RE:RE:RE:RE:RE:RE:RE:Tarveda Therapeutics

Thanks for all this. It's clearly an important issue and one that they've likely understood from the beginning. We'll only really know once the program moves further along and releases data that can aid in understanding it. Once again, treatment "relative" to the normal standard of doxetaxol is what will be important --if they can get more drug in, safely. The standard already incorporates a chunk of the chemo spreading throughout every organ in the body.

One thing I recall from two other colorectal/sortilin papers is that CRC is one of the cancers where the overexpression level is closer to the 40% of cases versus cancers like melanoma, TNBC that are closer to the 90% of patients overexpressing. So CRC has always looked a little less "robust" in that differential.

At this point, all we can go by is what Marsolais and Believeau have repeated a few times to the market --that research has shown there is not a lot of sortilin overexpressed except in the tumor microenvironment (doesn't mean there isn't any elsewhere), and that off target toxicity "should" be fairly limited. Once again, the relevant comparison would be how is the safety/efficacy versus other chemo programs. We'll just have to wait and see if the human data is like the lab data. I don't think we can expect perfection around this question, just that it doesn't rise to a level to preclude moving this along clinically to the next step.

jeffm34 wrote:
The amount of off target accumulation of TH1902 will likely be higher than those therapeutics that targeted NTSR1. You can see the expression of sortilin(NTSR3) is higher in the cancer cells but also much higher in non cancer cells.

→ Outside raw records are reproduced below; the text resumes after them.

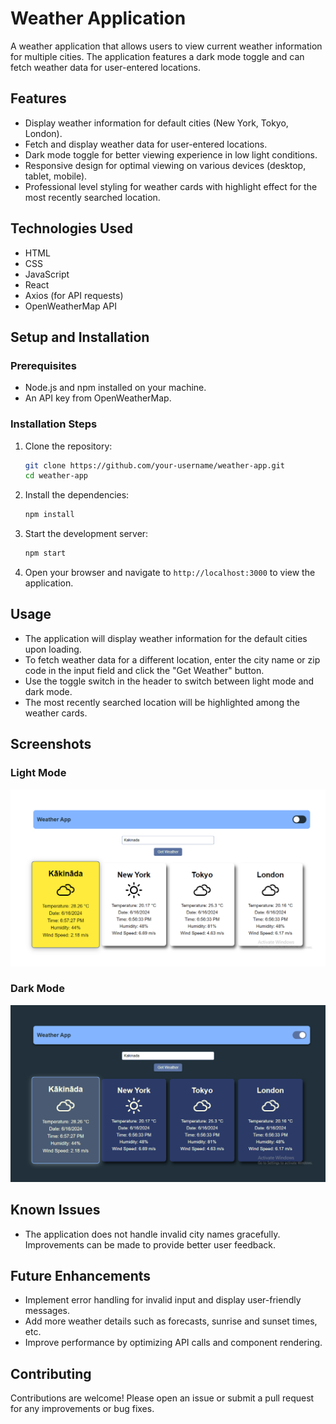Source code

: # Weather Application

A weather application that allows users to view current weather information for multiple cities. The application features a dark mode toggle and can fetch weather data for user-entered locations.

## Features

- Display weather information for default cities (New York, Tokyo, London).
- Fetch and display weather data for user-entered locations.
- Dark mode toggle for better viewing experience in low light conditions.
- Responsive design for optimal viewing on various devices (desktop, tablet, mobile).
- Professional level styling for weather cards with highlight effect for the most recently searched location.

## Technologies Used

- HTML
- CSS
- JavaScript
- React
- Axios (for API requests)
- OpenWeatherMap API

## Setup and Installation

### Prerequisites

- Node.js and npm installed on your machine.
- An API key from OpenWeatherMap.

### Installation Steps

1. Clone the repository:
    ```bash
    git clone https://github.com/your-username/weather-app.git
    cd weather-app
    ```

2. Install the dependencies:
    ```bash
    npm install
    ```

3. Start the development server:
    ```bash
    npm start
    ```

4. Open your browser and navigate to `http://localhost:3000` to view the application.

## Usage

- The application will display weather information for the default cities upon loading.
- To fetch weather data for a different location, enter the city name or zip code in the input field and click the "Get Weather" button.
- Use the toggle switch in the header to switch between light mode and dark mode.
- The most recently searched location will be highlighted among the weather cards.


## Screenshots

### Light Mode
![Light Mode](/public/light_mode.png)
### Dark Mode
![Dark Mode](./public/dark_mode.png)

## Known Issues

- The application does not handle invalid city names gracefully. Improvements can be made to provide better user feedback.

## Future Enhancements

- Implement error handling for invalid input and display user-friendly messages.
- Add more weather details such as forecasts, sunrise and sunset times, etc.
- Improve performance by optimizing API calls and component rendering.

## Contributing

Contributions are welcome! Please open an issue or submit a pull request for any improvements or bug fixes.

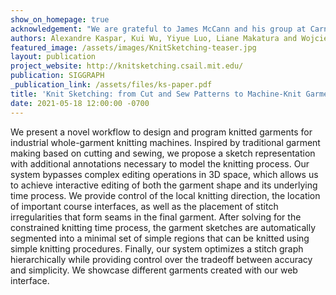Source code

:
 ```yaml
---
show_on_homepage: true
acknowledgement: "We are grateful to James McCann and his group at Carnegie Mellon University for making the necessary tools to process Knitout files available. We thank Kelly Lam for her initial segmentation work, Tom Buehler for the video composition, Ed Chien and David Palmer for the early geometry discussions, Paul Zhang for the later discussion on geometry terminology, Nicholas Sharp for making Geometry Central available, Timothy Erps and Mike Foshey for the general lab maintenance, and Buttercup Foshey for the moral and inspirational support."
authors: Alexandre Kaspar, Kui Wu, Yiyue Luo, Liane Makatura and Wojciech Matusik
featured_image: /assets/images/KnitSketching-teaser.jpg
layout: publication
project_website: http://knitsketching.csail.mit.edu/
publication: SIGGRAPH
_publication_link: /assets/files/ks-paper.pdf
title: 'Knit Sketching: from Cut and Sew Patterns to Machine-Knit Garments'
date: 2021-05-18 12:00:00 -0700
---
```


We present a novel workflow to design and program knitted garments for industrial whole-garment knitting machines. Inspired by traditional garment making based on cutting and sewing, we propose a sketch representation with additional annotations necessary to model the knitting process. Our system bypasses complex editing operations in 3D space, which allows us to achieve interactive editing of both the garment shape and its underlying time process. We provide control of the local knitting direction, the location of important course interfaces, as well as the placement of stitch irregularities that form seams in the final garment. After solving for the constrained knitting time process, the garment sketches are automatically segmented into a minimal set of simple regions that can be knitted using simple knitting procedures. Finally, our system optimizes a stitch graph hierarchically while providing control over the tradeoff between accuracy and simplicity. We showcase different garments created with our web interface.
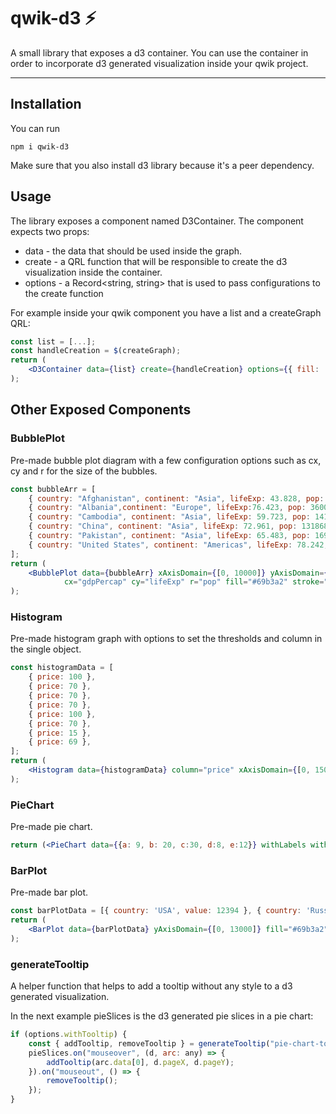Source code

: # qwik-d3 ⚡️

A small library that exposes a d3 container. You can use the container in order to incorporate d3 generated visualization inside your qwik project.

---

## Installation

You can run 
```
npm i qwik-d3 
```
Make sure that you also install d3 library because it's a peer dependency.

## Usage

The library exposes a component named D3Container.
The component expects two props:
- data - the data that should be used inside the graph. 
- create - a QRL function that will be responsible to create the d3 visualization inside the container.
- options - a Record<string, string> that is used to pass configurations to the create function

For example inside your qwik component you have a list and a createGraph QRL:

```jsx
const list = [...];
const handleCreation = $(createGraph);
return (
    <D3Container data={list} create={handleCreation} options={{ fill: 'black' }} />
);
```

## Other Exposed Components
### BubblePlot 
Pre-made bubble plot diagram with a few configuration options such as cx, cy and r for the size of the bubbles.
```jsx
const bubbleArr = [
    { country: "Afghanistan", continent: "Asia", lifeExp: 43.828, pop: 31889923, gdpPercap: 974.5803384 },
    { country: "Albania",continent: "Europe", lifeExp:76.423, pop: 3600523, gdpPercap: 5937.029526 },
    { country: "Cambodia", continent: "Asia", lifeExp: 59.723, pop: 14131858, gdpPercap: 1713.778686 },
    { country: "China", continent: "Asia", lifeExp: 72.961, pop: 1318683096, gdpPercap: 4959.114854 },
    { country: "Pakistan", continent: "Asia", lifeExp: 65.483, pop: 169270617, gdpPercap: 2605.94758 },
    { country: "United States", continent: "Americas", lifeExp: 78.242, pop: 301139947, gdpPercap: 42951.65309 }
];
return (
    <BubblePlot data={bubbleArr} xAxisDomain={[0, 10000]} yAxisDomain={[0, 90]} zAxisDomain={[0, 1310000000]}
            cx="gdpPercap" cy="lifeExp" r="pop" fill="#69b3a2" stroke="black" opacity={0.7} />
);
```
### Histogram
Pre-made histogram graph with options to set the thresholds and column in the single object.
```jsx
const histogramData = [
    { price: 100 },
    { price: 70 },
    { price: 70 },
    { price: 70 },
    { price: 100 },
    { price: 70 },
    { price: 15 },
    { price: 69 },
];
return (
    <Histogram data={histogramData} column="price" xAxisDomain={[0, 150]} fill="#69b3a2" thresholds={70} />
);
```
### PieChart
Pre-made pie chart. 
```jsx
return (<PieChart data={{a: 9, b: 20, c:30, d:8, e:12}} withLabels withTooltip stroke="black" opacity={0.7} />);
```
### BarPlot
Pre-made bar plot.
```jsx
const barPlotData = [{ country: 'USA', value: 12394 }, { country: 'Russia', value: 6148 }, { country: 'UK', value: 1214 }];
return (
    <BarPlot data={barPlotData} yAxisDomain={[0, 13000]} fill="#69b3a2" xAxis="country" />
);
```
### generateTooltip 
A helper function that helps to add a tooltip without any style to a d3 generated visualization.

In the next example pieSlices is the d3 generated pie slices in a pie chart: 
```javascript
if (options.withTooltip) {
    const { addTooltip, removeTooltip } = generateTooltip("pie-chart-tooltip", "tooltip");
    pieSlices.on("mouseover", (d, arc: any) => {
        addTooltip(arc.data[0], d.pageX, d.pageY);
    }).on("mouseout", () => {
        removeTooltip();
    });
}
```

https://www.ncbi.nlm.nih.gov/pmc/articles/PMC7464404/

The proportion of cancer tissue which stained positively for NTSR1 (H-score > 0) was significantly higher than the proportion of normal epithelium which expressed NTSR1 (70.7% vs 10.7% respectively, p < 0.01, Fisher’s exact test). Similarly, the proportion of CRC tissue which stained positively for NTSR3 was significantly higher than normal epithelium (96.5% vs 80.4% respectively, p < 0.01, Fisher’s exact test).